◆ WORK REQUIRED ◆
Filter the entries for the word "STRING". Copy each line in which it occurs.

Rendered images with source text

+++++

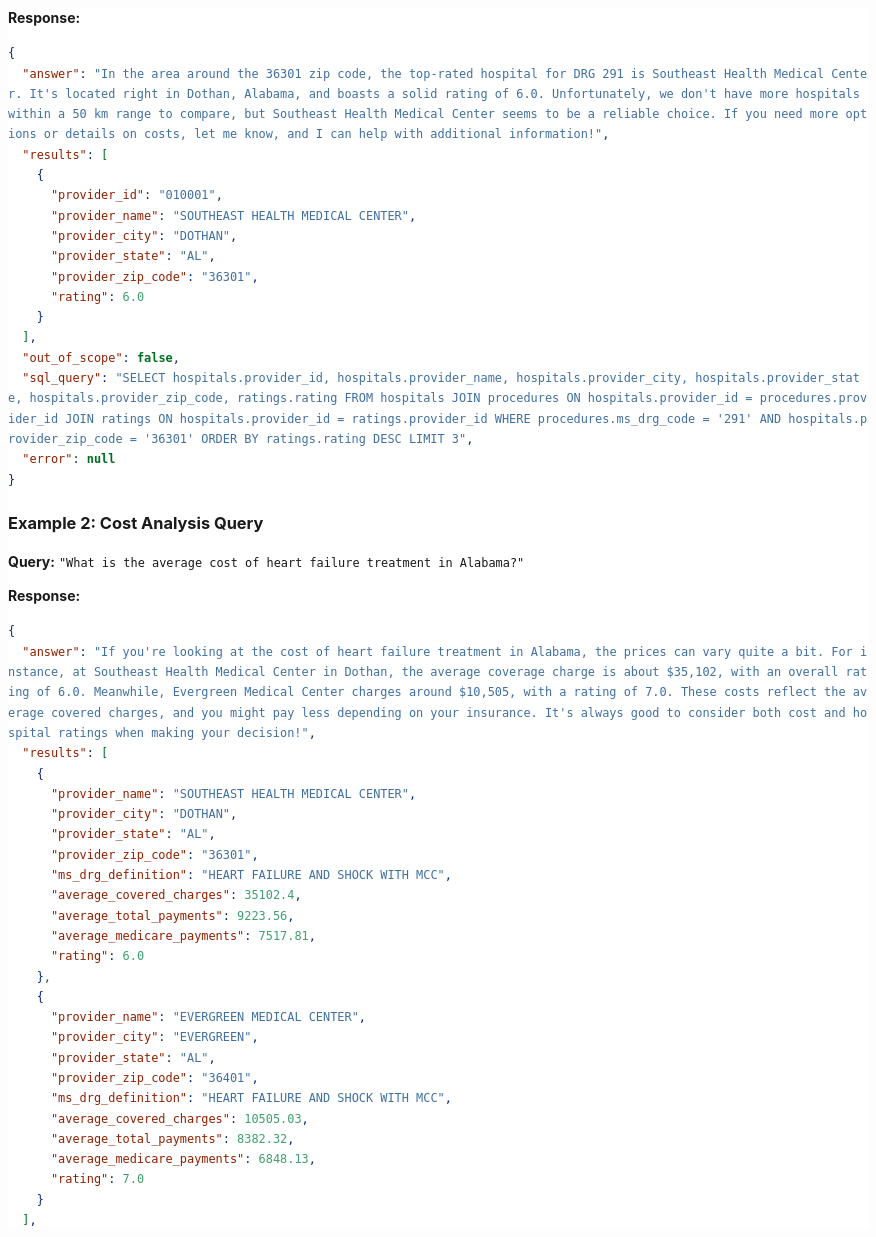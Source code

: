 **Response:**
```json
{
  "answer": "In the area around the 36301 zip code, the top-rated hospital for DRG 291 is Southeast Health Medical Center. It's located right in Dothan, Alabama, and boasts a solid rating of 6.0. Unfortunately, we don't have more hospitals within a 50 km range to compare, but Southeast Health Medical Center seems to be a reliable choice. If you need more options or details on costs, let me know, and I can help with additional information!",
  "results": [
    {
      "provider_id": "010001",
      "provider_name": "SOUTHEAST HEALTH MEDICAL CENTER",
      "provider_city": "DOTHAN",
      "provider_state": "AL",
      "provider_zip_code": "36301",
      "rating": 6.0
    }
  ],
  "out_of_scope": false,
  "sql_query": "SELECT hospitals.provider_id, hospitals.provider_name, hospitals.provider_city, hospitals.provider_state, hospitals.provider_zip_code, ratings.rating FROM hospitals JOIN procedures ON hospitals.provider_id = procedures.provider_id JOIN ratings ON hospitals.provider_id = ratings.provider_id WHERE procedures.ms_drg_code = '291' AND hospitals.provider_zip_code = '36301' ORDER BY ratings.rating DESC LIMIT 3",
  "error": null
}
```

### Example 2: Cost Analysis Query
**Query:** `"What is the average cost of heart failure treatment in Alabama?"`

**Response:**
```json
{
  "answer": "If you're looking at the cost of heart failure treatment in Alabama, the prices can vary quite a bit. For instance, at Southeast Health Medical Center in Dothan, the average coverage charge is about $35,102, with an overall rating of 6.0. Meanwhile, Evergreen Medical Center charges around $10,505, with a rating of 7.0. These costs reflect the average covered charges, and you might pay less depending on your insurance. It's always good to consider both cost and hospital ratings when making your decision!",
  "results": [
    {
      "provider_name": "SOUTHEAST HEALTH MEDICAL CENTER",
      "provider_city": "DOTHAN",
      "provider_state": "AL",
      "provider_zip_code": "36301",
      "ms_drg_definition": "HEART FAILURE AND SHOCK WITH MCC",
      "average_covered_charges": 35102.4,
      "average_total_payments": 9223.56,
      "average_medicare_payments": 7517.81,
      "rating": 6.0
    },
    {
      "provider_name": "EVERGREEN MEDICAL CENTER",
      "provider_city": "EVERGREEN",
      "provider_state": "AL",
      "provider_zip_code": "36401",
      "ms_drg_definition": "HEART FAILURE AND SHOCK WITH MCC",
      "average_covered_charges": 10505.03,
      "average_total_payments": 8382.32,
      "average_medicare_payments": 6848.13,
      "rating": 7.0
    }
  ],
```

+++++

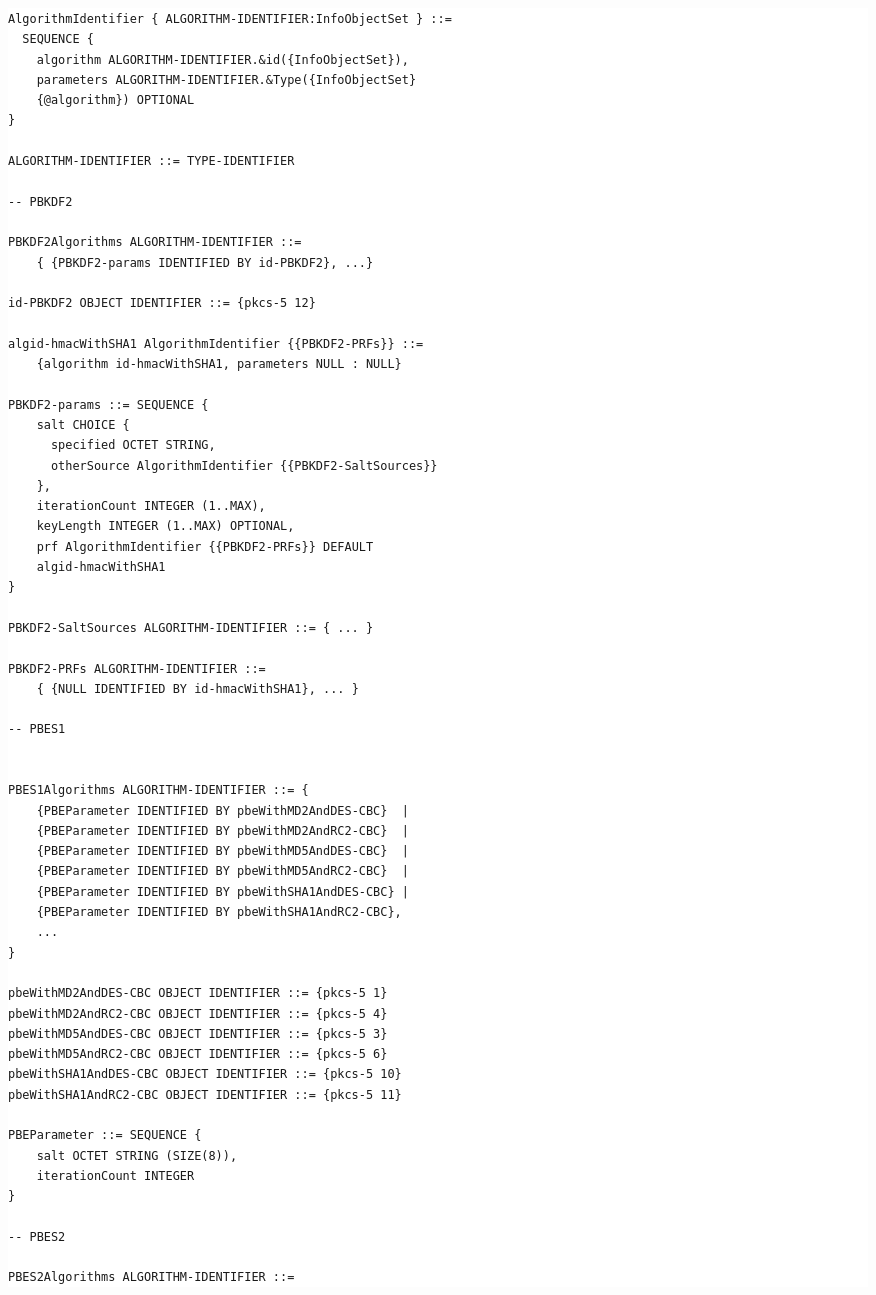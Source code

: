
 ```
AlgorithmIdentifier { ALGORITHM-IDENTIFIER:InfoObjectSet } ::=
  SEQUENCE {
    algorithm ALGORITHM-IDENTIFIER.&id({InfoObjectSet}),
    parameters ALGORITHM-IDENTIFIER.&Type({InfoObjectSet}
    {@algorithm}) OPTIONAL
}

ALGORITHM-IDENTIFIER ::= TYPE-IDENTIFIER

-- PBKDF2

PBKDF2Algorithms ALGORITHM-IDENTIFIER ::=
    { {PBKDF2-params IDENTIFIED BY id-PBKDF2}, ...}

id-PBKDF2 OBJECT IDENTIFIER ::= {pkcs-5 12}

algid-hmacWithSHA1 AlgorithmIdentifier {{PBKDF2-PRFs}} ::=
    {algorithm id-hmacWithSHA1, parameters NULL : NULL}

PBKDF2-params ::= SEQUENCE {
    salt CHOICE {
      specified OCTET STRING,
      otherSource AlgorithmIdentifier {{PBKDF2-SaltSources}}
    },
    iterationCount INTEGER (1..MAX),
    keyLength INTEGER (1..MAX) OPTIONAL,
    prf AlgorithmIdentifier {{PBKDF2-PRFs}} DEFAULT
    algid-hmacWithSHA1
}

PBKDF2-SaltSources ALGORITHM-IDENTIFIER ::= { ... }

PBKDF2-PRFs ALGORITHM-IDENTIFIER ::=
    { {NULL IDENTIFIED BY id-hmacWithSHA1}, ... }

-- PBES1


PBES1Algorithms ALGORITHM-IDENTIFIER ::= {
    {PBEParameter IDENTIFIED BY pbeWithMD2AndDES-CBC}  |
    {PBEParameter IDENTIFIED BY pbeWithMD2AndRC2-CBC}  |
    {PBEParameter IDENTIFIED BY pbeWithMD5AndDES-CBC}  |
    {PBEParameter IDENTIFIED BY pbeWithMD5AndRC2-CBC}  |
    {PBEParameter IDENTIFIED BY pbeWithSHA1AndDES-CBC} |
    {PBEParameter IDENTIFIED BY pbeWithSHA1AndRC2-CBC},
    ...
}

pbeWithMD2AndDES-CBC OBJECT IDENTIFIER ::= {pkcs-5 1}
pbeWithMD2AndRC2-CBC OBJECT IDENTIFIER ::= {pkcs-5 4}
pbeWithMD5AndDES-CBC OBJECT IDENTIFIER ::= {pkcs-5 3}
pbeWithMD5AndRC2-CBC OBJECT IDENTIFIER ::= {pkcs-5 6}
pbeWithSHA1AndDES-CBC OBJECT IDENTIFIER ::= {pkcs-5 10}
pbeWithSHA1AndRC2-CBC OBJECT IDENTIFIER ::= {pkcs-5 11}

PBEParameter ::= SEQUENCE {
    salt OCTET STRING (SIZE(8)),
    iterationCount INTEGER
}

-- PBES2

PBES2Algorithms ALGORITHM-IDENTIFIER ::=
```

+++++

◆ YOUR SOLUTION ◆
      specified OCTET STRING,
    salt OCTET STRING (SIZE(8)),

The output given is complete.